Intro to

Akka Streams & HTTP

Lance Arlaus

ny-scala

blog.lancearlaus.com

Going Reactive

quick take

  • Reactive is Real

    • four tenets
    • expanding options
  • Streams are Effective

    • versatile abstraction

Intro to Akka Streams and HTTP

Overview

  • Reactive Streams Basics
    • concept: push-based streams
    • innovation: demand-based flow
  • Akka Streams Basics
    • capability: reusable flow components
    • abstraction: visual flow construction (DSL)
  • Akka HTTP Basics
    • improvement: fully stream-based
  • Sample Service

What is a stream?

natural abstraction for sequenced data

(file, network, events, ...)

  • has a beginning
  • may be unbounded
  • may be non-repeatable
Example Bounded Repeat
(6, 7, 8, 9) Fixed integer sequence Yes Yes
(3, 4, 5, ...) Infinite integer sequence No Yes
(9, 3, 1, 6) Fixed-length random sequence Yes No
(7, 2, 4, ...) Infinite random sequence No No
(GET, ...) Incoming HTTP requests ? ?

What is the challenge?

mismatched producer and consumer

  • fast producer / slow consumer
    • producer blocks (sync only)
    • consumer drops
  • slow producer / fast consumer
    • consumer blocks e.g. iterator.next()

FAST (10/sec)

slooww (2/sec)

Robust Stream Processing

Reactive Streams

handle large data sets or rapid events with bounded resources

  • data only flows downstream in response to demand
  • all interfaces non-blocking

Akka Streams

reusable, natural expression of stream processing atop Akka

  • data transformations
  • flow graph components

Reactive Streams Basics

  • Publisher

  • Subscriber

  • Subscription

  • Processor

Publisher

  • how does data flow?

    • key concept: streams are push-based

  • data is never directly pulled from a Publisher

    • no next() method
    • subscribe to Publisher, receive events (later) via Subscriber

Reactive Streams Basics

public interface Publisher<T> {
    void subscribe(Subscriber<? super T> s);
}

Subscriber

  • asynchronous data events

    • publisher.subscribe(subscriber)
    • subscriber.onNext(element), ...
    • subscriber.onComplete()
  • events pushed to subscriber

  • what about errors?

    • subscriber.onError(error)

Reactive Streams Basics

public interface Subscriber<T> {
    void onSubscribe(Subscription s);
    void onNext(T t);
    void onError(Throwable t);
    void onComplete();
}

how is this different than traditional event listeners or reactive extensions (Rx.NET, et al)?

Subscription

  • deconstruct Iterator.next()
    • signal demand (call implies demand)
    • deliver data (return value)
    • signal error (exception)
  • data & error via subscriber.on(Next|Error)
  • signal demand
    • subscribe() implies demand? no

Reactive Streams Basics

Subscription

  • when does data flow?

    • key innovation: flow is demand-based
  • explicitly signal demand
    • subscription.request(count)

  • no data events flow until demand is signaled
    • publisher.subscribe(subscriber)

    • subscriber.onSubscribe(subscription)

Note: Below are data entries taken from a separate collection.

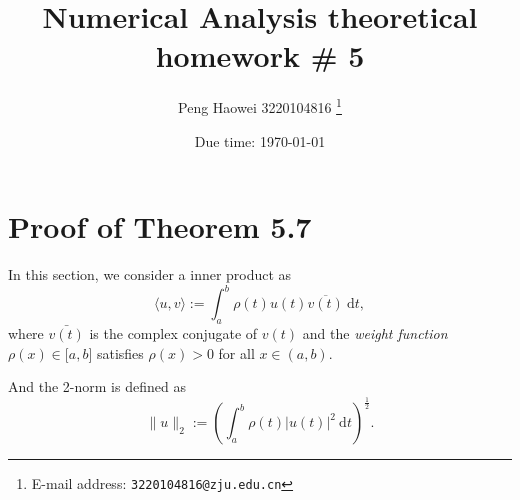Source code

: \documentclass[a4paper]{article}
\begin{document}
\title{\textbf{Numerical Analysis theoretical homework \# 5}}

\author{Peng Haowei 3220104816
  \thanks{E-mail address: \texttt{3220104816@zju.edu.cn}}}

\date{Due time: \today}

\maketitle

\section{Proof of Theorem 5.7}

In this section, we consider a inner product as 
\begin{equation}
    \langle u, v\rangle := \int_a^b \rho(t) u(t) \overline{v(t)}\ \mathrm{d}t,
    \label{eq:1_inner_product}
\end{equation}
where $\bar{v(t)}$ is the complex conjugate of $v(t)$ and the \textit{weight function} $\rho(x) \in \mathcal[a, b]$ satisfies $\rho(x) > 0$ for all $x \in (a, b)$.

And the 2-norm is defined as
\begin{equation}
    \|u\|_2 := \left(\int_a^b \rho(t) |u(t)|^2\ \mathrm{d}t\right)^{\frac{1}{2}}.
    \label{eq:1_2_norm}
\end{equation}
\end{document}
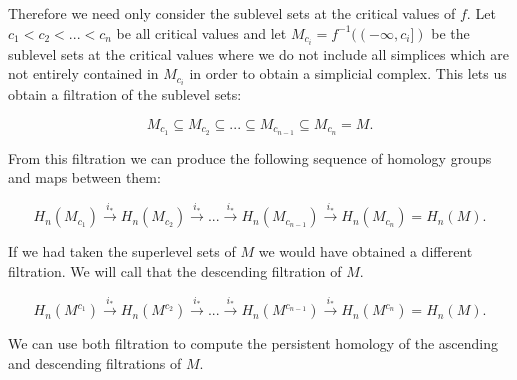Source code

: Therefore we need only consider the sublevel sets at the critical values of $f$. Let $c_1 < c_2 < ... < c_n$ be all critical values and let $M_{c_i} = f^{-1}((-\infty, c_i])$ be the sublevel sets at the critical values where we do not include all simplices which are not entirely contained in $M_{c_i}$ in order to obtain a simplicial complex. This lets us obtain a filtration of the sublevel sets:

$$ M_{c_1} \subseteq M_{c_2} \subseteq ... \subseteq M_{c_{n-1}} \subseteq M_{c_n} = M.$$

From this filtration we can produce the following sequence of homology groups and maps between them:

$$ H_n(M_{c_1}) \overset{i_*}{\longrightarrow} H_n(M_{c_2}) \overset{i_*}{\longrightarrow} ... \overset{i_*}{\longrightarrow} H_n(M_{c_{n-1}}) \overset{i_*}{\longrightarrow} H_n(M_{c_n}) = H_n(M).$$

If we had taken the superlevel sets of $M$ we would have obtained a different filtration. We will call that the descending filtration of $M$.

$$ H_n(M^{c_1}) \overset{i_*}{\longrightarrow} H_n(M^{c _2}) \overset{i_*}{\longrightarrow} ... \overset{i_*}{\longrightarrow} H_n(M^{c_{n-1}}) \overset{i_*}{\longrightarrow} H_n(M^{c_n}) = H_n(M).$$

We can use both filtration to compute the persistent homology of the ascending and descending filtrations of $M$.


%


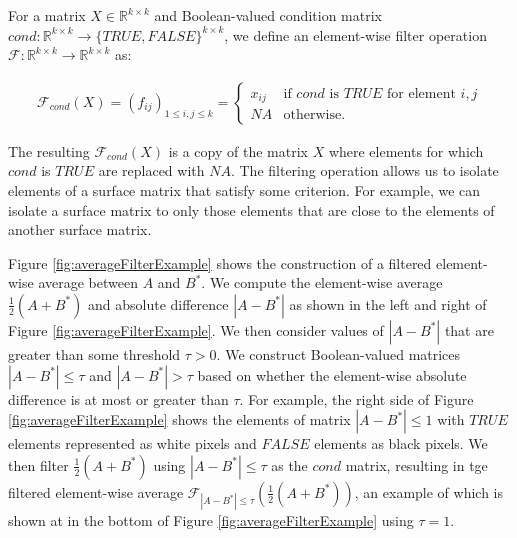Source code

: \documentclass[11pt,]{isuthesis}
\begin{document}
For a matrix \(X \in \mathbb{R}^{k \times k}\) and Boolean-valued condition matrix \(cond: \mathbb{R}^{k \times k} \to \{TRUE,FALSE\}^{k \times k}\), we define an element-wise filter operation \(\mathcal{F}: \mathbb{R}^{k \times k} \to \mathbb{R}^{k \times k}\) as:

\begin{align*}
\mathcal{F}_{cond}(X) =
(f_{ij})_{1 \leq i,j \leq k} =
\begin{cases}
x_{ij} &\text{if $cond$ is $TRUE$ for element $i,j$} \\
NA &\text{otherwise.}
\end{cases}
\end{align*}

The resulting \(\mathcal{F}_{cond}(X)\) is a copy of the matrix \(X\) where elements for which \(cond\) is \(TRUE\) are replaced with \(NA\).
The filtering operation allows us to isolate elements of a surface matrix that satisfy some criterion.
For example, we can isolate a surface matrix to only those elements that are close to the elements of another surface matrix.

Figure \ref{fig:averageFilterExample} shows the construction of a filtered element-wise average between \(A\) and \(B^*\).
We compute the element-wise average \(\frac{1}{2}(A + B^*)\) and absolute difference \(|A - B^*|\) as shown in the left and right of Figure \ref{fig:averageFilterExample}.
We then consider values of \(|A - B^*|\) that are greater than some threshold \(\tau > 0\).
We construct Boolean-valued matrices \(|A - B^*| \leq \tau\) and \(|A - B^*| > \tau\) based on whether the element-wise absolute difference is at most or greater than \(\tau\).
For example, the right side of Figure \ref{fig:averageFilterExample} shows the elements of matrix \(|A - B^*| \leq 1\) with \(TRUE\) elements represented as white pixels and \(FALSE\) elements as black pixels.
We then filter \(\frac{1}{2}(A + B^*)\) using \(|A - B^*| \leq \tau\) as the \(cond\) matrix, resulting in tge filtered element-wise average \(\mathcal{F}_{|A - B^*| \leq \tau}\left(\frac{1}{2}(A + B^*)\right)\), an example of which is shown at in the bottom of Figure \ref{fig:averageFilterExample} using \(\tau = 1\).
\end{document}
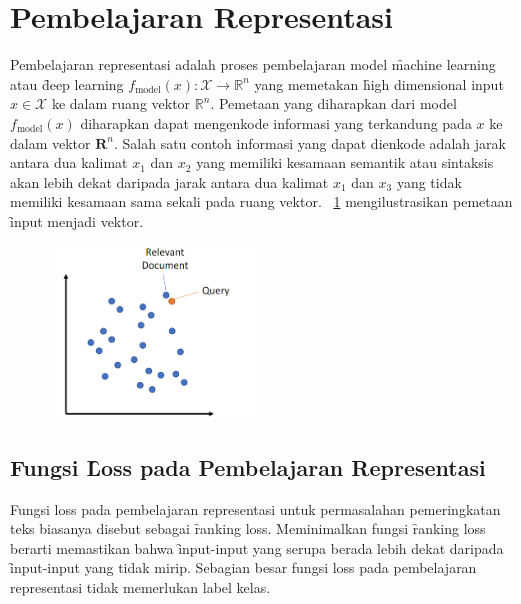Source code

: \section{Pembelajaran Representasi}
Pembelajaran representasi adalah proses pembelajaran model \f{machine learning} atau \f{deep learning} $f_{\text{model}}(x): \mathcal{X} \rightarrow \mathbb{R}^n$ yang memetakan \f{high dimensional input} $x \in \mathcal{X}$ ke dalam ruang vektor $\mathbb{R}^n$. Pemetaan yang diharapkan dari model $f_{\text{model}}(x)$ diharapkan dapat mengenkode informasi yang terkandung pada $x$ ke dalam vektor $\mathbf{R}^n$. Salah satu contoh informasi yang dapat dienkode adalah jarak antara dua kalimat $x_1$ dan $x_2$ yang memiliki kesamaan semantik atau sintaksis akan lebih dekat daripada jarak antara dua kalimat $x_1$ dan $x_3$ yang tidak memiliki kesamaan sama sekali pada ruang vektor. \pic~\ref{fig:reps-learning} mengilustrasikan pemetaan \f{input} menjadi vektor.
\begin{figure}[!ht]
    \centering
    \includegraphics[width=0.5\textwidth]{assets/pics/reps-learning.png}
    \label{fig:reps-learning}
\end{figure}

\subsection{Fungsi \f{Loss} pada Pembelajaran Representasi}


Fungsi loss pada pembelajaran representasi untuk permasalahan pemeringkatan teks biasanya disebut sebagai \f{ranking loss}. Meminimalkan fungsi \f{ranking loss} berarti memastikan bahwa \f{input-input} yang serupa berada lebih dekat daripada \f{input-input} yang tidak mirip. Sebagian besar fungsi loss pada pembelajaran representasi tidak memerlukan label kelas.


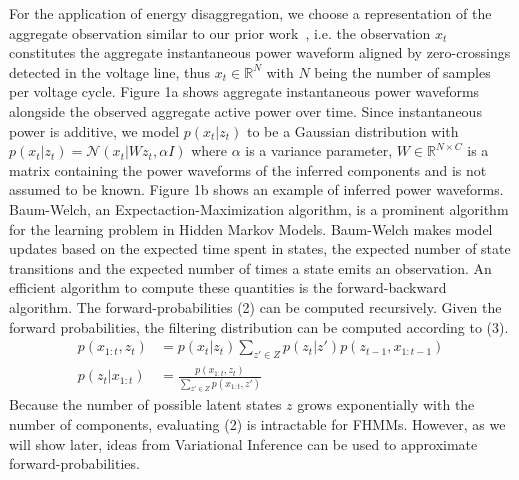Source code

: For the application of energy disaggregation, we choose a representation of the aggregate observation similar to our prior work~\cite{lange2016bolt}, i.e. the observation $x_t$ constitutes the aggregate instantaneous power waveform aligned by zero-crossings detected in the voltage line, thus $x_t \in \mathbb{R}^N$ with $N$ being the number of samples per voltage cycle. Figure 1a shows aggregate instantaneous power waveforms alongside the observed aggregate active power over time. Since instantaneous power is additive, we model $p(x_t|z_t)$ to be a Gaussian distribution with $p(x_t|z_t) = \mathcal{N}(x_t | Wz_t, \alpha I)$ where $\alpha$ is a variance parameter, $W \in \mathbb{R}^{N \times C}$ is a matrix containing the power waveforms of the inferred components and is not assumed to be known. Figure 1b shows an example of inferred power waveforms.\\
Baum-Welch, an Expectaction-Maximization algorithm, is a prominent algorithm for the learning problem in Hidden Markov Models. Baum-Welch makes model updates based on the expected time spent in states, the expected number of state transitions and the expected number of times a state emits an observation. An efficient algorithm to compute these quantities is the forward-backward algorithm. The forward-probabilities (2) can be computed recursively. Given the forward probabilities, the filtering distribution can be computed according to (3).
\begin{align}
p(x_{1:t},z_t) &= p(x_t|z_t) \sum_{z' \in Z} p(z_t|z') p(z_{t-1}, x_{1:t-1})\\
p(z_t|x_{1:t}) &= \frac{p(x_{1:t},z_t)}{\sum_{z' \in Z} p(x_{1:t},z')}
\end{align}
Because the number of possible latent states $z$ grows exponentially with the number of components, evaluating (2) is intractable for FHMMs. However, as we will show later, ideas from Variational Inference can be used to approximate forward-probabilities.\\
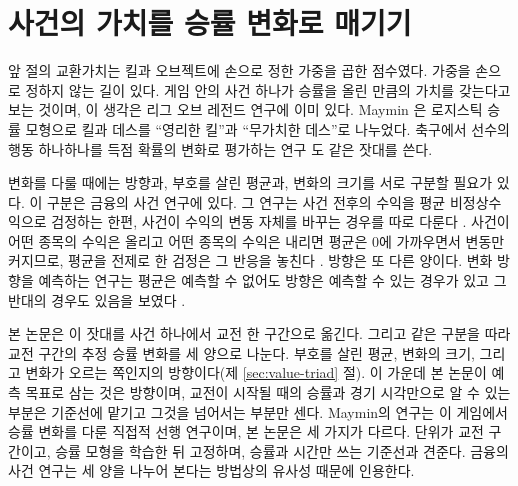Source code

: \section{사건의 가치를 승률 변화로 매기기}
\label{sec:rel-eventvalue}

앞 절의 교환가치는 킬과 오브젝트에 손으로 정한 가중을 곱한 점수였다. 가중을 손으로 정하지 않는 길이 있다. 게임 안의 사건 하나가 승률을 올린 만큼의 가치를 갖는다고 보는 것이며, 이 생각은 리그 오브 레전드 연구에 이미 있다. Maymin \cite{maymin2021smart}은 로지스틱 승률 모형으로 킬과 데스를 ``영리한 킬''과 ``무가치한 데스''로 나누었다. 축구에서 선수의 행동 하나하나를 득점 확률의 변화로 평가하는 연구 \cite{DecroosEtAl2019}도 같은 잣대를 쓴다.

변화를 다룰 때에는 방향과, 부호를 살린 평균과, 변화의 크기를 서로 구분할 필요가 있다. 이 구분은 금융의 사건 연구에 있다. 그 연구는 사건 전후의 수익을 평균 비정상수익으로 검정하는 한편, 사건이 수익의 변동 자체를 바꾸는 경우를 따로 다룬다 \cite{BrownWarner1985}. 사건이 어떤 종목의 수익은 올리고 어떤 종목의 수익은 내리면 평균은 0에 가까우면서 변동만 커지므로, 평균을 전제로 한 검정은 그 반응을 놓친다 \cite{BoehmerEtAl1991}. 방향은 또 다른 양이다. 변화 방향을 예측하는 연구는 평균은 예측할 수 없어도 방향은 예측할 수 있는 경우가 있고 그 반대의 경우도 있음을 보였다 \cite{ChristoffersenDiebold2006}.

본 논문은 이 잣대를 사건 하나에서 교전 한 구간으로 옮긴다. 그리고 같은 구분을 따라 교전 구간의 추정 승률 변화를 세 양으로 나눈다. 부호를 살린 평균, 변화의 크기, 그리고 변화가 오르는 쪽인지의 방향이다(제 \ref{sec:value-triad} 절). 이 가운데 본 논문이 예측 목표로 삼는 것은 방향이며, 교전이 시작될 때의 승률과 경기 시각만으로 알 수 있는 부분은 기준선에 맡기고 그것을 넘어서는 부분만 센다. Maymin의 연구는 이 게임에서 승률 변화를 다룬 직접적 선행 연구이며, 본 논문은 세 가지가 다르다. 단위가 교전 구간이고, 승률 모형을 학습한 뒤 고정하며, 승률과 시간만 쓰는 기준선과 견준다. 금융의 사건 연구는 세 양을 나누어 본다는 방법상의 유사성 때문에 인용한다.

    • subscription.request(count)

    • subscriber.onNext(element), ...

Reactive Streams Basics

public interface Subscription {
    void request(long n);
    void cancel();
}

Processor

  • both Subscriber and Publisher

    • processing stage (e.g. data transformation)
    • non-terminal

Reactive Streams Basics

public interface Processor<T, R> 
    extends Subscriber<T>, Publisher<R> {
}

Reactive Streams Basics

Flow Visualization

the flow of demand and data

Summary

  • key concept: streams are push-based
  • key innovation: flow is demand-based
  • Reactive Streams footprint
    • Publisher
    • Subscriber
    • Subscription
    • Processor
  • async/non-blocking

Reactive Streams Basics

public interface Publisher<T> {
   void subscribe(Subscriber<? super T> s);
}
public interface Subscriber<T> {
   void onSubscribe(Subscription s);
   void onNext(T t);
   void onError(Throwable t);
   void onComplete();
}
public interface Subscription {
   void request(long n);
   void cancel();
}
public interface Processor<T, R> 
    extends Subscriber<T>, Publisher<R> {
}

Streams: From Reactive to Akka

Reactive Streams

objective: minimal, well-specified integration API

  • multi-vendor integration (part of Java 9?)
  • not a user level API (really a SPI)

Akka Streams

objective: develop streaming applications

  • component definition (source, sink, flow, etc.)
  • transformation library (data, stream)
  • graph construction (fan out/in, DSL)
    • linear, branching, cyclic
  • integration / customization
    • Akka publisher / subscriber
    • custom stages
 
Level1
(Basic)
Level 2
(Intermediate)
Level 3
(Advanced)
Concept
Stream
Graph, Shape, Inlet, Outlet
Materialization
Buffers
Stream of streams
Attributes
Cyclic Graphs
Recovery
Component
Shape Library
Source, Sink, Flow
  • to, toMat, via, viaMat
  • runWith, runForeach, runFold
Broadcast, Zip, ZipWith, Unzip, UnzipWith, Merge
FlexiRoute, FlexiMerge
BidiFlow
Transform
Data Transformation
  • map, mapAsync
  • fold, scan, filter, collect
  • take, drop, take/drop(While|Within)
Custom Transformation
  • transform
Stream Transformation
  • concat, concatMat
  • flatten
  • prefixAndTail, split(After|When)
  • conflate, expand
  • grouped, groupedWithin
Other
  • buffer, log, withAttributes
Custom Materialization
  • mapMaterializedValue
Stream Transformation
  • groupBy
Error Handling
  • recover
Construct
Linear Flows
DSL, Builder
Branching Flows
Cyclic Flows
Protocol Flows
Customize
N/A
  • PushPullStage
  • ActorPublisher
  • ActorSubscriber
  • DetachedStage
  • AsyncStage
Test
 
 
 

Akka Streams Topic Map

Today

Basic Building Blocks

  • Source
  • Sink
  • Flow

Akka Streams Level 1 (Basics)

*conceptually

val source = Source(1 to 3)
val sum    = Flow[Int].fold(0.0)(_ + _)
val sink   = Sink.foreach[Double](println)

// Prints '6.0'
source.via(sum).to(sink).run

the streaming function

Function

Input

Output

Flow

Source

Sink

~>

~>

Publisher*

Processor*

Subscriber*

Inlet

Outlet

Shape: Inlets & Outlets

Akka Streams Level 1 (Basics)

Shape is to Graph as Signature is to Function

Function :

Graph :

Inputs & Outputs (Signature)

Inlets & Outlets (Shape)

val source: Source[Int]       = Source(1 to 3)
val sum:    Flow[Int, Double] = Flow[Int].fold(0.0)(_ + _)
val sink:   Sink[Double]      = Sink.foreach[Double](println)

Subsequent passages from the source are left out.